Surface tension

Consider a drop of dew. Its shape is almost spherical. Why is it so? The explanation lies in a property of liquids called surface tension, which is a tendency to minimise the surface area. This phenomenon is only observable in liquids and is not present in gases.

In liquids, there are attractive forces between molecules. A molecule in the bulk of the liquid is surrounded by neighbours from all sides, so the net force is zero. A molecule on the surface, however, has no neighbours above, and thus the net force acting on it will be directed towards the bulk of the liquid – that is, surface molecules experience a force that pulls them into the liquid.

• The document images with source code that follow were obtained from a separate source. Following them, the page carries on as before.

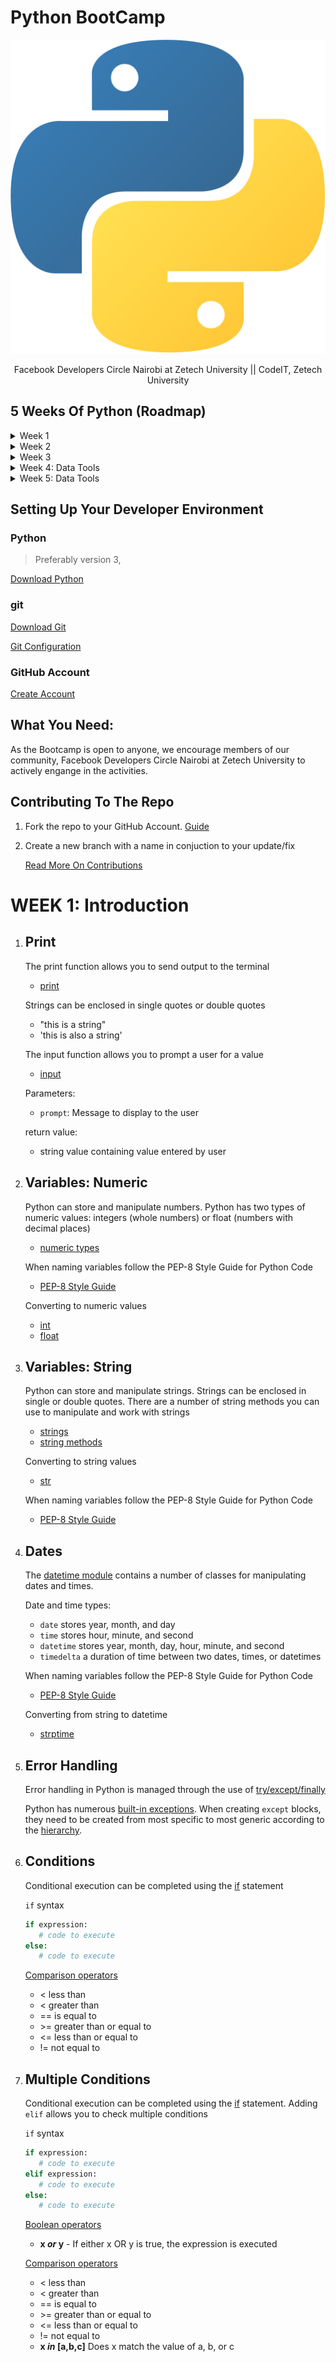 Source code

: # Python BootCamp

![python-logo](python.svg)

<div align='center'>
    Facebook Developers Circle Nairobi at Zetech University || CodeIT, Zetech University
</div>

## 5 Weeks Of Python (Roadmap)

<details>
<summary>Week 1</summary>

1. Print
2. Variables: Numeric
3. Variables: String
4. Dates
5. Error Handling
6. Conditions
7. Multiple Conditions

</details>

<details>
<summary>Week 2</summary>

1. Collections (list, arrays, ranges)
2. Loops
3. Functions
4. Functions with Parameters
5. Modules & Packages
6. JSON with Python
7. Decorators

</details>

<details>
<summary>Week 3</summary>

1. Formatting & Linting
2. Lambdas
3. Classes
4. Inheritance
5. Mixins
6. File System Management
7. Asynchronous Programming

</details>

<details>
<summary>Week 4: Data Tools</summary>

1. Jupyter Notebooks
2. Anaconda, Conda & Colabs
3. Introduction to Pandas
4. Pandas: dataframe contents
5. Pandas: dataframe querry
6. CSV files & Jupyter
7. Read/Write CSV Files with Pandas

</details>

<details>
<summary>Week 5: Data Tools</summary>

1. Removing & Splitting dataframe columns
2. Duplicate rows & Missing Values
3. Split Testing & Data Training with scikit learn
4. Train linear Regression Model with scikit learn
5. Model testing
6. Numpy & Pandas
7. Visualizing data with Matplotlib

</details>

## Setting Up Your Developer Environment

### Python

> Preferably version 3,

[Download Python](https://www.python.org/downloads/)

### git

[Download Git](https://git-scm.com/)

[Git Configuration](https://dev.to/chrisachinga/git-and-github-install-configure-51pa)

### GitHub Account

[Create Account](https://github.com)

## What You Need:

As the Bootcamp is open to anyone, we encourage members of our community, Facebook Developers Circle Nairobi at Zetech University to actively engange in the activities.

## Contributing To The Repo

1. Fork the repo to your GitHub Account. [Guide](https://docs.github.com/en/free-pro-team@latest/github/getting-started-with-github/fork-a-repo)
2. Create a new branch with a name in conjuction to your update/fix

   [Read More On Contributions](CONTRIBUTING.md)

# WEEK 1: Introduction

1. ## Print

   The print function allows you to send output to the terminal

   - [print](https://docs.python.org/3/library/functions.html#print)

   Strings can be enclosed in single quotes or double quotes

   - "this is a string"
   - 'this is also a string'

   The input function allows you to prompt a user for a value

   - [input](https://docs.python.org/3/library/functions.html#input)

   Parameters:

   - `prompt`: Message to display to the user

   return value:

   - string value containing value entered by user

2. ## Variables: Numeric

   Python can store and manipulate numbers. Python has two types of numeric values: integers (whole numbers) or float (numbers with decimal places)

   - [numeric types](https://docs.python.org/3/library/stdtypes.html#numeric-types-int-float-complex)

   When naming variables follow the PEP-8 Style Guide for Python Code

   - [PEP-8 Style Guide](https://www.python.org/dev/peps/pep-0008/#naming-conventions)

   Converting to numeric values

   - [int](https://docs.python.org/3/library/functions.html#int)
   - [float](https://docs.python.org/3/library/functions.html#float)

3. ## Variables: String

   Python can store and manipulate strings. Strings can be enclosed in single or double quotes. There are a number of string methods you can use to manipulate and work with strings

   - [strings](https://docs.python.org/3/tutorial/introduction.html#strings)
   - [string methods](https://docs.python.org/3/library/stdtypes.html#string-methods)

   Converting to string values

   - [str](https://docs.python.org/3/library/functions.html#func-str)

   When naming variables follow the PEP-8 Style Guide for Python Code

   - [PEP-8 Style Guide](https://www.python.org/dev/peps/pep-0008/#naming-conventions)

4. ## Dates

   The [datetime module](https://docs.python.org/3/library/datetime.html) contains a number of classes for manipulating dates and times.

   Date and time types:

   - `date` stores year, month, and day
   - `time` stores hour, minute, and second
   - `datetime` stores year, month, day, hour, minute, and second
   - `timedelta` a duration of time between two dates, times, or datetimes

   When naming variables follow the PEP-8 Style Guide for Python Code

   - [PEP-8 Style Guide](https://www.python.org/dev/peps/pep-0008/#naming-conventions)

   Converting from string to datetime

   - [strptime](https://docs.python.org/2/library/datetime.html#strftime-and-strptime-behavior)

5. ## Error Handling

   Error handling in Python is managed through the use of [try/except/finally](https://docs.python.org/3.7/reference/compound_stmts.html#except)

   Python has numerous [built-in exceptions](https://docs.python.org/3.7/library/exceptions.html). When creating `except` blocks, they need to be created from most specific to most generic according to the [hierarchy](https://docs.python.org/3.7/library/exceptions.html#exception-hierarchy).

6. ## Conditions

   Conditional execution can be completed using the [if](https://docs.python.org/3/reference/compound_stmts.html#the-if-statement) statement

   `if` syntax

   ```python
   if expression:
      # code to execute
   else:
      # code to execute
   ```

   [Comparison operators](https://docs.python.org/3/library/stdtypes.html#comparisons)

   - < less than
   - < greater than
   - == is equal to
   - \>= greater than or equal to
   - <= less than or equal to
   - != not equal to

7. ## Multiple Conditions

   Conditional execution can be completed using the [if](https://docs.python.org/3/reference/compound_stmts.html#the-if-statement) statement. Adding `elif` allows you to check multiple conditions

   `if` syntax

   ```python
   if expression:
      # code to execute
   elif expression:
      # code to execute
   else:
      # code to execute
   ```

   [Boolean operators](https://docs.python.org/3/library/stdtypes.html#boolean-operations-and-or-not)

   - **x _or_ y** - If either x OR y is true, the expression is executed

   [Comparison operators](https://docs.python.org/3/library/stdtypes.html#comparisons)

   - < less than
   - < greater than
   - == is equal to
   - \>= greater than or equal to
   - <= less than or equal to
   - != not equal to
   - **x _in_ [a,b,c]** Does x match the value of a, b, or c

To quantify this effect, let us consider the setup in the picture: a wireframe with one mobile edge of length \(\ell\) contains a soap film. Due to surface tension, the molecules at the surface will be pulled into the liquid, so to keep the mobile edge in place, we have to exert a force \(F.\) This force is proportional to the length of the mobile edge, but it also depends on the type of the liquid. The constant of proportionality \(\gamma\) is called the surface tension, and it is a material constant.

\[F = 2 \gamma \ell,\]

where the factor 2 is there because the soap film has two surfaces.

The SI unit of surface tension is the \(\frac{\mathrm{N}}{\mathrm{m}}.\) For instance, the surface tension of water (when surrounded by air) at 25 °C is \(72 \cdot 10^{-3}\,\frac{\mathrm{N}}{\mathrm{m}}.\)